By ERIC TORBENSON / The Dallas Morning News
Financial results at American Airlines Inc.'s parent, AMR Corp., have fallen nearly $1 billion short of turnaround projections over the past year, raising the possibility that existing labor concessions may not be enough to sustain profitability.
Fort Worth-based AMR had presented the forecast to its unions last year, when it was faced with the prospect of bankruptcy. Labor groups contributed $1.62 billion in annual wage and benefit concessions to keep the company solvent. The largest share – $660 million a year – came from American's pilots.
Even with the lower-cost contracts in place since last May, the airline's results have fallen $1 billion behind its turnaround plan, according to John Darrah, president of the Allied Pilots Association.
High fuel prices may increase the shortfall to $1.8 billion by year's end, he said in a farewell note to 12,000 pilots last week.
"Granted, there are many variables that have impacted these results," Mr. Darrah wrote to pilots in a 5,366-word letter defending his actions that resulted in the new contract. He listed the war in Iraq, severe acute respiratory syndrome and increased fuel costs as key problems the airline has faced.
Mr. Darrah didn't run to keep his office and has been replaced by Ralph Hunter, who was a key negotiator on the concessionary contract.
"But even if we were to account for these influences, AMR's financial results would still not meet the goals identified in their restructuring plan based on the model from which we based our concessions," he wrote.
The airline acknowledged that its results haven't matched earlier projections.
"We were aggressive with our forecasts last spring to assure employees that we were asking for the minimum the business needed to survive," said Tim Wagner, spokesman for the carrier.
But the carrier hasn't signaled a need for more concessions.
At the AMR annual meeting in May, chairman and chief executive Gerard Arpey said the carrier didn't intend to ask employees for more givebacks. Instead, Mr. Arpey wants continuous cost-cutting from all parts of the company.
Still, the carrier's finances remain a concern.
AMR will announce its second-quarter earnings July 21, and analysts expect a result close to break-even. The company lost $166 million in the year's first quarter after losing more than $6.4 billion in the previous three years combined.
The world's largest carrier needs to do more than show modest profits. Despite having $3.7 billion in cash and short-term investments in the bank, the carrier's balance sheet remains debt-laden.
In presentations to the pilots' union and other unions last year, American said it would need to return to pretax profit margins of between 7 percent and 10 percent in order to make enough money to keep up with debt payments and lease obligations that together exceed $22 billion.

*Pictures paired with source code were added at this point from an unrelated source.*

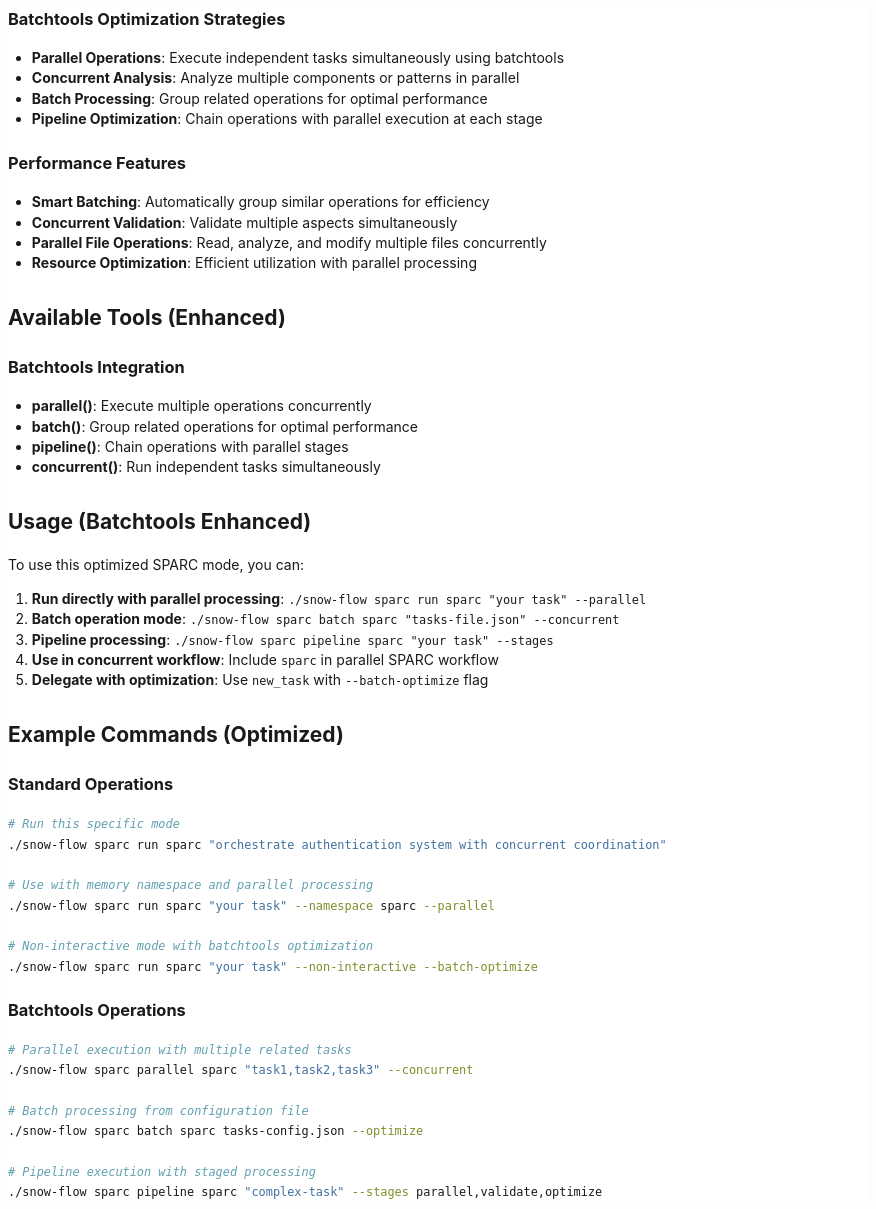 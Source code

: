### Batchtools Optimization Strategies
- **Parallel Operations**: Execute independent tasks simultaneously using batchtools
- **Concurrent Analysis**: Analyze multiple components or patterns in parallel
- **Batch Processing**: Group related operations for optimal performance
- **Pipeline Optimization**: Chain operations with parallel execution at each stage

### Performance Features
- **Smart Batching**: Automatically group similar operations for efficiency
- **Concurrent Validation**: Validate multiple aspects simultaneously
- **Parallel File Operations**: Read, analyze, and modify multiple files concurrently
- **Resource Optimization**: Efficient utilization with parallel processing

## Available Tools (Enhanced)


### Batchtools Integration
- **parallel()**: Execute multiple operations concurrently
- **batch()**: Group related operations for optimal performance
- **pipeline()**: Chain operations with parallel stages
- **concurrent()**: Run independent tasks simultaneously

## Usage (Batchtools Enhanced)

To use this optimized SPARC mode, you can:

1. **Run directly with parallel processing**: `./snow-flow sparc run sparc "your task" --parallel`
2. **Batch operation mode**: `./snow-flow sparc batch sparc "tasks-file.json" --concurrent`
3. **Pipeline processing**: `./snow-flow sparc pipeline sparc "your task" --stages`
4. **Use in concurrent workflow**: Include `sparc` in parallel SPARC workflow
5. **Delegate with optimization**: Use `new_task` with `--batch-optimize` flag

## Example Commands (Optimized)

### Standard Operations
```bash
# Run this specific mode
./snow-flow sparc run sparc "orchestrate authentication system with concurrent coordination"

# Use with memory namespace and parallel processing
./snow-flow sparc run sparc "your task" --namespace sparc --parallel

# Non-interactive mode with batchtools optimization
./snow-flow sparc run sparc "your task" --non-interactive --batch-optimize
```

### Batchtools Operations
```bash
# Parallel execution with multiple related tasks
./snow-flow sparc parallel sparc "task1,task2,task3" --concurrent

# Batch processing from configuration file
./snow-flow sparc batch sparc tasks-config.json --optimize

# Pipeline execution with staged processing
./snow-flow sparc pipeline sparc "complex-task" --stages parallel,validate,optimize
```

American has done a lot to reduce costs, but has far less control of its revenue as low-fare carriers continue to expand into American's bread-and-butter transcontinental routes. Its average fares have dropped more than 20 percent in some cases as JetBlue Airways Corp. and America West Airlines Inc. have flooded long-haul routes with new flights.
That weakened revenue outlook has some analysts down on AMR. Lehman Bros. analyst Gary Chase lowered his estimate to a loss of 40 cents per share from a break-even estimate earlier, blaming lower-than-expected revenue and little chance that average fares will rise even with the improving economy.
Fuel prices are the other enemy to American's financial performance. The carrier said its jet fuel costs would be as much as $700 million higher this year than during 2003, a figure that comes right out of the bottom line.
In his note to pilots, Mr. Darrah said that, although painful, the cuts American pilots took could have been much deeper and were unquestionably preferable to bankruptcy.
At United Airlines Inc., pilots face the prospect of having their pension plan terminated as the carrier tries to emerge from Chapter 11 bankruptcy.
And published reports Tuesday suggest Delta Air Lines Inc. wants $1 billion in annual cuts from its pilots, who now earn 40 percent to 60 percent more than comparable American pilots. Like American last year, Delta is struggling to avoid bankruptcy and needs to reduce its industry-leading pilot costs.
"Without fundamental changes from management, your leadership realizes that American Airlines may still not survive long term in its present form," Mr. Darrah wrote.
American continues to experiment with its operations, and while many changes are on the drawing board that would save the carrier money, they haven't yet trickled down to employees, said Denis Breslin, chairman of the communications committee for the pilots union.
"They've got a good plan in place, but it's just slow to take off," Mr. Breslin said. "We just want it all to happen right now."
AMR shares fell 44 cents to $11.45 in light trading Tuesday.